▸ YOUR GOAL
Transcribe word for word the lines below from the line with "Kante rechts der" through the line with "Da die Fahrbahn", ends included.

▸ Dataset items
►
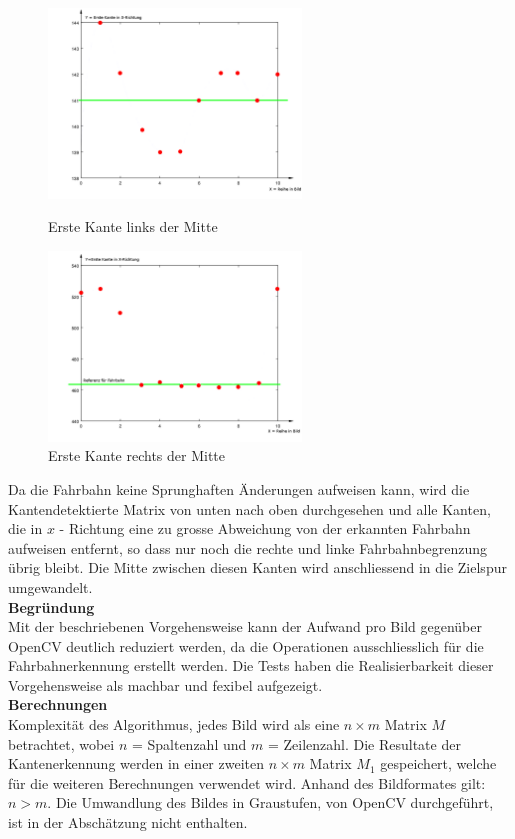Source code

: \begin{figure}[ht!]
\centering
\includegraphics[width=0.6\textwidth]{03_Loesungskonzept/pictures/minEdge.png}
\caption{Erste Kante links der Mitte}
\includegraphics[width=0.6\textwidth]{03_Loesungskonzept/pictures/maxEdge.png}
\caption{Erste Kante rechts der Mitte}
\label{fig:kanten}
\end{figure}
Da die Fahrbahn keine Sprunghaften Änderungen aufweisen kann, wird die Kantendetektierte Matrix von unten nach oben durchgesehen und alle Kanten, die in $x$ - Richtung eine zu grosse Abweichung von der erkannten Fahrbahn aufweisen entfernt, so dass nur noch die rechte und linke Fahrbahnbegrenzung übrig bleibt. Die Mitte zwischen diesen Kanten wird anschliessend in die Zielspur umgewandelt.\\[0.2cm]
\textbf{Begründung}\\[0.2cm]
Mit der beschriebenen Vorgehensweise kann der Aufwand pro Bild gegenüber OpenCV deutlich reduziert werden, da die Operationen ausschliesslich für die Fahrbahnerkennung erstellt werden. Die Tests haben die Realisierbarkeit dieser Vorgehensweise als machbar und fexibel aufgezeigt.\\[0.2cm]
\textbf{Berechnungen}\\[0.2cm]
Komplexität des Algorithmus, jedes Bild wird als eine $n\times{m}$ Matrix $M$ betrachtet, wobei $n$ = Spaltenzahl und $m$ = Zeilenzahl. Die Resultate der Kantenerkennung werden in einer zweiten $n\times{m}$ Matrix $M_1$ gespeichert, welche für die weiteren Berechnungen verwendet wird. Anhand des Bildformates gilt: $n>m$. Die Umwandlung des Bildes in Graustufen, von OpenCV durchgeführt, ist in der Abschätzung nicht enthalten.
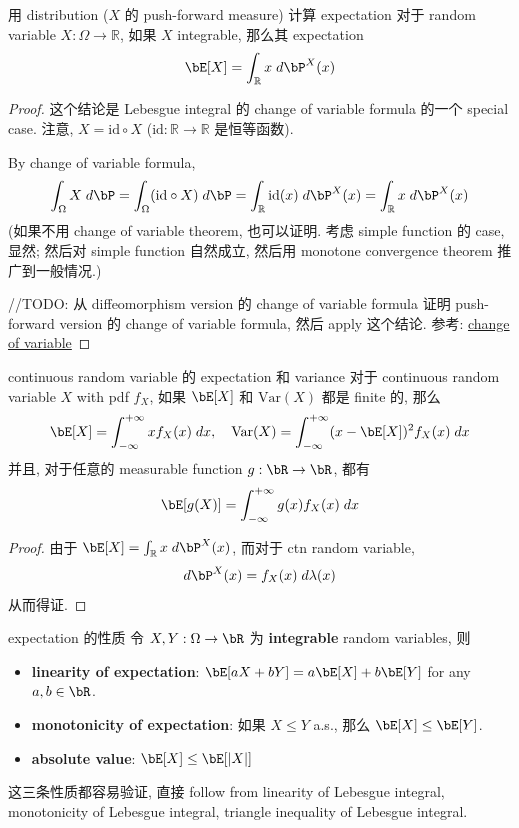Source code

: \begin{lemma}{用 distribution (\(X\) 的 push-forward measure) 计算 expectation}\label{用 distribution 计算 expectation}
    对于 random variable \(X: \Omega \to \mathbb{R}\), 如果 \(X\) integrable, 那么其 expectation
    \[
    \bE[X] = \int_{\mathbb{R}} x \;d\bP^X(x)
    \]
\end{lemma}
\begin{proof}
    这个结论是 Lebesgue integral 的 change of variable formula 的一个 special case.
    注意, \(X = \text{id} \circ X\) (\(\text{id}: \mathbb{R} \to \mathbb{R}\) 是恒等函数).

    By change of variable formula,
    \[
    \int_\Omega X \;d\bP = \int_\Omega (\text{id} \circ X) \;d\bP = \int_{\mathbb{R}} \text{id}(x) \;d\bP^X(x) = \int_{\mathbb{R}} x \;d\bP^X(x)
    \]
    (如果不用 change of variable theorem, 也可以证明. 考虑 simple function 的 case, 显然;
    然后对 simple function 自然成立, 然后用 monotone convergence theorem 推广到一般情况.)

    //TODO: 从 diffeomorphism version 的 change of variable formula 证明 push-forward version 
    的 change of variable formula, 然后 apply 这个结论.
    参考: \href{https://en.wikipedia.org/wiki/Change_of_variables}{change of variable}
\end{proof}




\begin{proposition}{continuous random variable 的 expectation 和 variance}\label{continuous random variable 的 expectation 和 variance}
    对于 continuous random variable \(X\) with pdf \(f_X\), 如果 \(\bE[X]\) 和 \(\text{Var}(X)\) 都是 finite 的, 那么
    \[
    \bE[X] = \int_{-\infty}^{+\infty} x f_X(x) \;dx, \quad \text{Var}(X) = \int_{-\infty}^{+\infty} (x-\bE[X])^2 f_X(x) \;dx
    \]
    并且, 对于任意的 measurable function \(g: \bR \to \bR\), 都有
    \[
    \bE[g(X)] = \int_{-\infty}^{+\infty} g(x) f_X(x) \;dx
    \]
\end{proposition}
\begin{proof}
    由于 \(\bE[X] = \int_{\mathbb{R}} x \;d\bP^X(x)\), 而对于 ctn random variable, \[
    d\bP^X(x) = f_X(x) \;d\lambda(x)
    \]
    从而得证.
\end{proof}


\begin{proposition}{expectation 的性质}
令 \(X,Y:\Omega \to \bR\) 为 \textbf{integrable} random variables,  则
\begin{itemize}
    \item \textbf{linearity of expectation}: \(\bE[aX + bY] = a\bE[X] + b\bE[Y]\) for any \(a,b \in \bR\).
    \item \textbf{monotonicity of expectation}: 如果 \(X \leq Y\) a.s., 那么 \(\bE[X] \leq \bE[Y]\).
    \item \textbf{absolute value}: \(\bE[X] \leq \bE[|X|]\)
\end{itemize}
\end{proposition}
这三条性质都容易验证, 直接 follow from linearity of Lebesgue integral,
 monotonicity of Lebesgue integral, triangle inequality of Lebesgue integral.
◄
►
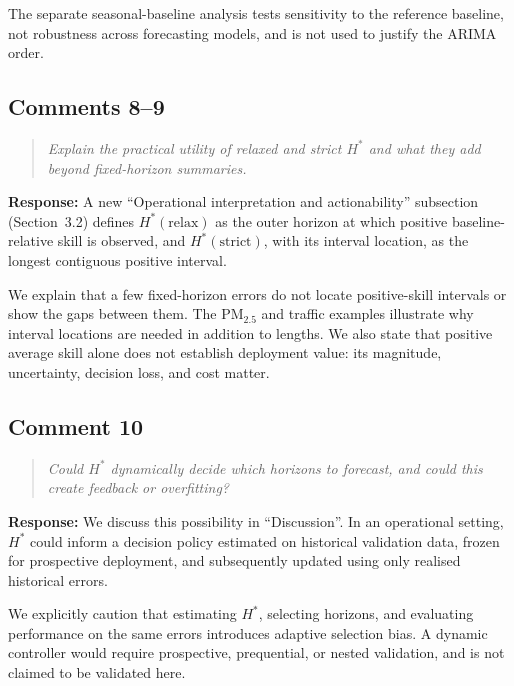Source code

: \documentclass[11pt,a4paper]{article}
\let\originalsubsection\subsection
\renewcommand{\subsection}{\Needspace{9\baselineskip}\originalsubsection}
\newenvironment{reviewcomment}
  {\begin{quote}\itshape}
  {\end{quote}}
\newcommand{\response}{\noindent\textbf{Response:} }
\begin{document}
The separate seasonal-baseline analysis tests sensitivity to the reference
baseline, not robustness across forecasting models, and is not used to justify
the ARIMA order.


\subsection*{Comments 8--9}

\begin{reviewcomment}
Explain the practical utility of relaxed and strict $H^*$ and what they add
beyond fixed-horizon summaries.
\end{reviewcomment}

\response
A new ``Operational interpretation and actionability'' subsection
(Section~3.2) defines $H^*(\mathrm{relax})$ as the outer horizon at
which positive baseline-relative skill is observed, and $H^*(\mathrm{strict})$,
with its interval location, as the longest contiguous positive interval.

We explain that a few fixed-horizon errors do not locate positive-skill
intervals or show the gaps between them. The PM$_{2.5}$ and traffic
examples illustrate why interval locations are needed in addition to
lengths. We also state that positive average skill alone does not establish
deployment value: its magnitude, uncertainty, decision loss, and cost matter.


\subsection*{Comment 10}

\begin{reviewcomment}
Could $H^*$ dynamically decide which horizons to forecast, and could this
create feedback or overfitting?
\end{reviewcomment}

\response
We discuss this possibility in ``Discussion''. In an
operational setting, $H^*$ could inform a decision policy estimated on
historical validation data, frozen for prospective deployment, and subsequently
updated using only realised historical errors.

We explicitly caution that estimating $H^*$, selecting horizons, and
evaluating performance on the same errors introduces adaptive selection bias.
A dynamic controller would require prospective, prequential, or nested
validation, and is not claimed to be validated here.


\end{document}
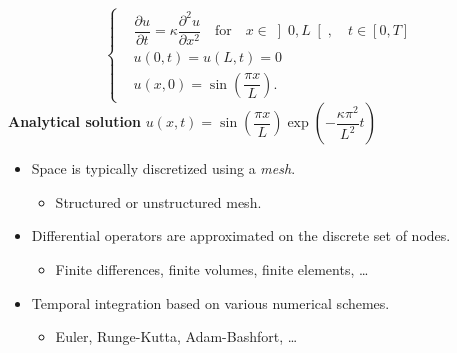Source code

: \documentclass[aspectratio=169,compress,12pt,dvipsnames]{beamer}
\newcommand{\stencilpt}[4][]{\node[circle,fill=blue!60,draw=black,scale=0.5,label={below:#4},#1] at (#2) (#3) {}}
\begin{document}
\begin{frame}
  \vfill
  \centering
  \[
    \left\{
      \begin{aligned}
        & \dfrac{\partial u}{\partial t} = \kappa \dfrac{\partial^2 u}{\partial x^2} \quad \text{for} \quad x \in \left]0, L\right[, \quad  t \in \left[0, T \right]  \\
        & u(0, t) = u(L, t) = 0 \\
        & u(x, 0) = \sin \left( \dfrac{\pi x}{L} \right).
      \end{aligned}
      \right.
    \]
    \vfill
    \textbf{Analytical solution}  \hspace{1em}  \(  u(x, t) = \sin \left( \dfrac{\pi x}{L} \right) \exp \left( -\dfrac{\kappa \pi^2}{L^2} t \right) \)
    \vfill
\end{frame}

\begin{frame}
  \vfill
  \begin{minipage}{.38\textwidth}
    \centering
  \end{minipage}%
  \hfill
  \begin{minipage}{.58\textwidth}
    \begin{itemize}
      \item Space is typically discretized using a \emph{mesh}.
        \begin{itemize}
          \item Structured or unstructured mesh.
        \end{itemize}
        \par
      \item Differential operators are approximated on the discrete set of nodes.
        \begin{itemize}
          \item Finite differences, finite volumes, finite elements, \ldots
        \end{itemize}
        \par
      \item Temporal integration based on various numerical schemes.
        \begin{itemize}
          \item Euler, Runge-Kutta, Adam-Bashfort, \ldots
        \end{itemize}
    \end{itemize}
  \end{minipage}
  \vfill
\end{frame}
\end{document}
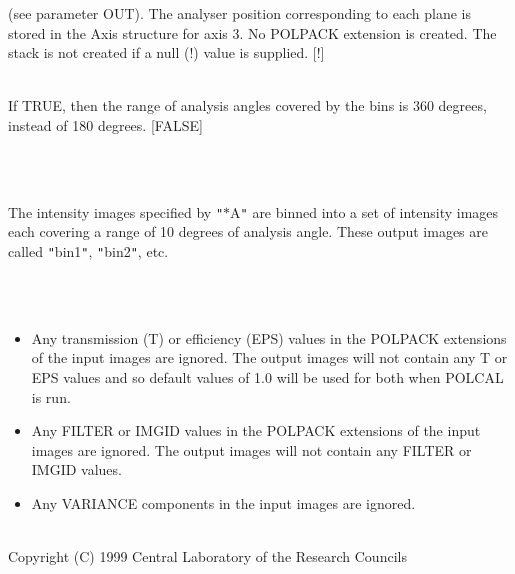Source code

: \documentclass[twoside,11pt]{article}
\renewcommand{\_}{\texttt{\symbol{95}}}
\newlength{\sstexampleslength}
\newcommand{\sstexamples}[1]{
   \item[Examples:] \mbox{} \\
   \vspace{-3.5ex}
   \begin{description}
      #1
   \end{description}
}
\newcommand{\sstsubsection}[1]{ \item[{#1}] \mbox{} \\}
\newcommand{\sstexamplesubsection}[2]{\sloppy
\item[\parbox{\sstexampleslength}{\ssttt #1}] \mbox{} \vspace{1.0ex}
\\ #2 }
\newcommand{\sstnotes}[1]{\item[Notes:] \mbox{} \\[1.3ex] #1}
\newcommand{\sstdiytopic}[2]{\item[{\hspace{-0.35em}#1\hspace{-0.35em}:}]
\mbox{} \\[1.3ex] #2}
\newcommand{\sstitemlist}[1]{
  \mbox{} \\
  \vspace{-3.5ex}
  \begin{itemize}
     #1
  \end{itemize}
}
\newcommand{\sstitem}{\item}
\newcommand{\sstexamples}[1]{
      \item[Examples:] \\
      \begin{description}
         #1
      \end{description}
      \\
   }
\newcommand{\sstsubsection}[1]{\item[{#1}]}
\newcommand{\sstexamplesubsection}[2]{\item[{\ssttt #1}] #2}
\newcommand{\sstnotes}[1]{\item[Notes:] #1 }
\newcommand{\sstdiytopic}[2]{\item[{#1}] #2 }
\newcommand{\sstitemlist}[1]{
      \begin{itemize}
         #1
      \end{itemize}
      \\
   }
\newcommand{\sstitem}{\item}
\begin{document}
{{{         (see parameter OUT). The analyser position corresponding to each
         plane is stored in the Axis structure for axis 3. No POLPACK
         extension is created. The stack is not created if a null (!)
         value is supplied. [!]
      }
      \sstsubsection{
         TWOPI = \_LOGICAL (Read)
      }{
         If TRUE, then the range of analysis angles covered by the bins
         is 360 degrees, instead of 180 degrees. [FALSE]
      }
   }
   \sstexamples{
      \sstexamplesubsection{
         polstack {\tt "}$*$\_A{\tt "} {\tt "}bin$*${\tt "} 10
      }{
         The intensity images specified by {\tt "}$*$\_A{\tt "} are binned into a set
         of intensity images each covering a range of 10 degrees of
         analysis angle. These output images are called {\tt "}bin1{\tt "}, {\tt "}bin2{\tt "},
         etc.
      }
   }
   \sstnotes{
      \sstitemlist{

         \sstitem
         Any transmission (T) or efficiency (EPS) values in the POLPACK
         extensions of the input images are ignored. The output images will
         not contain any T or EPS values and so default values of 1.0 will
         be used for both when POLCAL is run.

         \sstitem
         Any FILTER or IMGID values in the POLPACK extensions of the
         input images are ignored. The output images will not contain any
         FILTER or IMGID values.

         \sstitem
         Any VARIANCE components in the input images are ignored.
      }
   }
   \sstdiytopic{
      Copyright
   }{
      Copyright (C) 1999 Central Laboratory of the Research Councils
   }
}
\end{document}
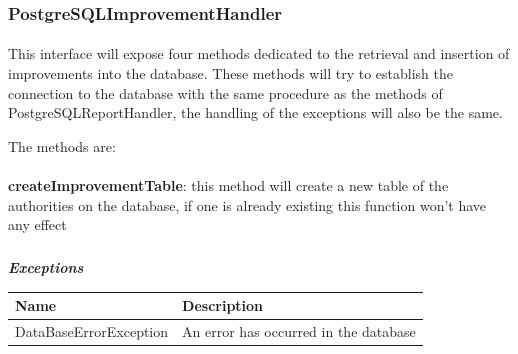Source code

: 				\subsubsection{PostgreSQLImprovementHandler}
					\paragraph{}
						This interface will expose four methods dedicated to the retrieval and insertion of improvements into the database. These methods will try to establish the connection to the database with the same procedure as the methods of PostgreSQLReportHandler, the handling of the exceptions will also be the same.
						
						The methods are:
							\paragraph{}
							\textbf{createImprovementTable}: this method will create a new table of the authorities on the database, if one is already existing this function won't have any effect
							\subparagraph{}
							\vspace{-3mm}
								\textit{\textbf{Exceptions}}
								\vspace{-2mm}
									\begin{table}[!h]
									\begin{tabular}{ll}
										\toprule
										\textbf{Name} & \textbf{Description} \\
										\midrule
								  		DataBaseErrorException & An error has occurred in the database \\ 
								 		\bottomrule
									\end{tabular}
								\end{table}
◄
►
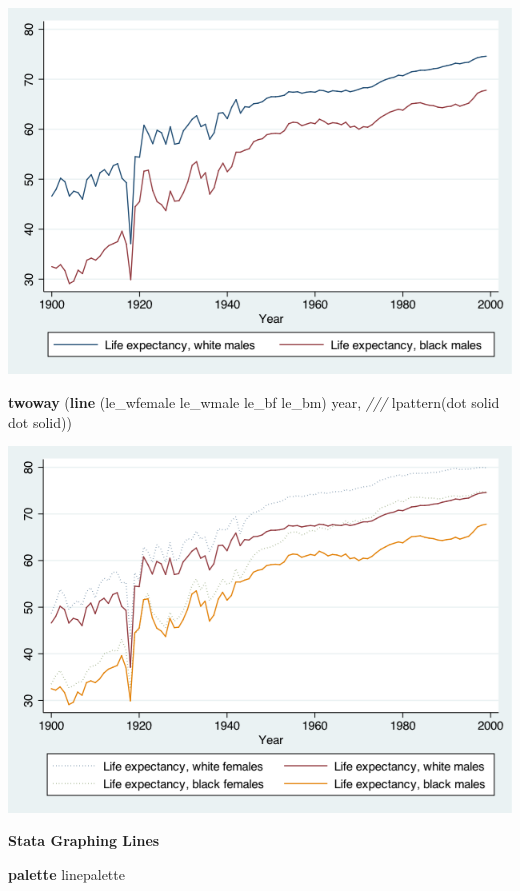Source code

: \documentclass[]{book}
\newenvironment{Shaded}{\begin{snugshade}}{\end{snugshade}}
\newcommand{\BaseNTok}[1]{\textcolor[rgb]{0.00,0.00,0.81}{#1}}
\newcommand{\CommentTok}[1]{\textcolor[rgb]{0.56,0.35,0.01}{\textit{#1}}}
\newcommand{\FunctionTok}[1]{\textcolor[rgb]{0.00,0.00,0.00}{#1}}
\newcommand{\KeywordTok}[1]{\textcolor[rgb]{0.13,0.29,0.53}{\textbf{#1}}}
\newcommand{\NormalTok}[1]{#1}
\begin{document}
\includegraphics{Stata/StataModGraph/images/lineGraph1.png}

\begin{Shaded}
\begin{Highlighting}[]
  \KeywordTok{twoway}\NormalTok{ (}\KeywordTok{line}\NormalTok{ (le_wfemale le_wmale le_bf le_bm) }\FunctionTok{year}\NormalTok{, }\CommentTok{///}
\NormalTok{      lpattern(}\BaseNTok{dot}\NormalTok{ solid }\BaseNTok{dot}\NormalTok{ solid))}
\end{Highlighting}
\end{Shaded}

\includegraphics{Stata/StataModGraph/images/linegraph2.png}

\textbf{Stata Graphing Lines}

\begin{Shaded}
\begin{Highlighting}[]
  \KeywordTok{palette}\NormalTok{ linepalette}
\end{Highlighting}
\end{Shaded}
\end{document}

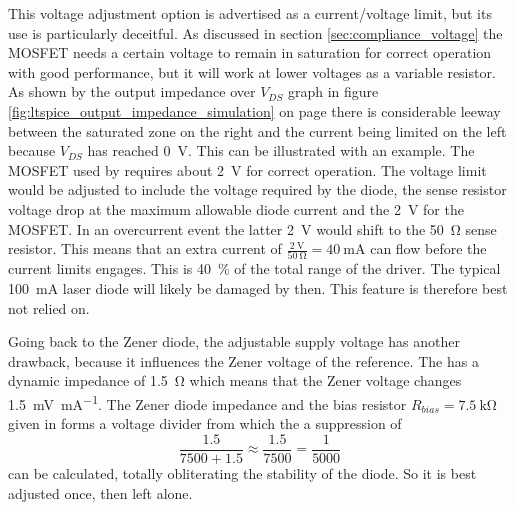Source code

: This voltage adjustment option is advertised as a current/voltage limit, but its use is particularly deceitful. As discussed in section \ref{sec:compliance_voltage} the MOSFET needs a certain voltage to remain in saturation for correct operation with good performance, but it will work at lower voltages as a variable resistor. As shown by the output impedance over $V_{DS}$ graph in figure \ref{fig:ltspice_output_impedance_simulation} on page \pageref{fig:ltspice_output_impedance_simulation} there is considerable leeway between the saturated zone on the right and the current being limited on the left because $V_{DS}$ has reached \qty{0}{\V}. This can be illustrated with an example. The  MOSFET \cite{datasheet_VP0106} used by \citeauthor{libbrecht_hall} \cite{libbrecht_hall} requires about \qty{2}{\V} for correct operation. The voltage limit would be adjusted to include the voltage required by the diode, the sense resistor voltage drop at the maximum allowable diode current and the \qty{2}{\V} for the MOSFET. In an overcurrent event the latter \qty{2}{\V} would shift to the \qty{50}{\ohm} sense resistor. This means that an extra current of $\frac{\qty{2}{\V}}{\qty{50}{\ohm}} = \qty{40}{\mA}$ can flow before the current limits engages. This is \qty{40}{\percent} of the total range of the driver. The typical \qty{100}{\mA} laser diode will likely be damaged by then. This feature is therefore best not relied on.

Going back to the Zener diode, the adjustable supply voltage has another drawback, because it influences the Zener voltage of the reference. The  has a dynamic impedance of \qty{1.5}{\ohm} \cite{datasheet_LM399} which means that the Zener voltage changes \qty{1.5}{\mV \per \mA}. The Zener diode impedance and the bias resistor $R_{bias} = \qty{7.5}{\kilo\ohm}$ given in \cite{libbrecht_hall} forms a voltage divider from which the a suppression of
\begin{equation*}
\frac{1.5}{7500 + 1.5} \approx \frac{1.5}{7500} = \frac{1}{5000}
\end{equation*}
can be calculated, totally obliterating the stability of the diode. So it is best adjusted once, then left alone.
◄
▸ SOLUTION TO THE EXERCISE
\caption{Erste Kante rechts der Mitte}
\label{fig:kanten}
\end{figure}
Da die Fahrbahn keine Sprunghaften Änderungen aufweisen kann, wird die Kantendetektierte Matrix von unten nach oben durchgesehen und alle Kanten, die in $x$ - Richtung eine zu grosse Abweichung von der erkannten Fahrbahn aufweisen entfernt, so dass nur noch die rechte und linke Fahrbahnbegrenzung übrig bleibt. Die Mitte zwischen diesen Kanten wird anschliessend in die Zielspur umgewandelt.\\[0.2cm]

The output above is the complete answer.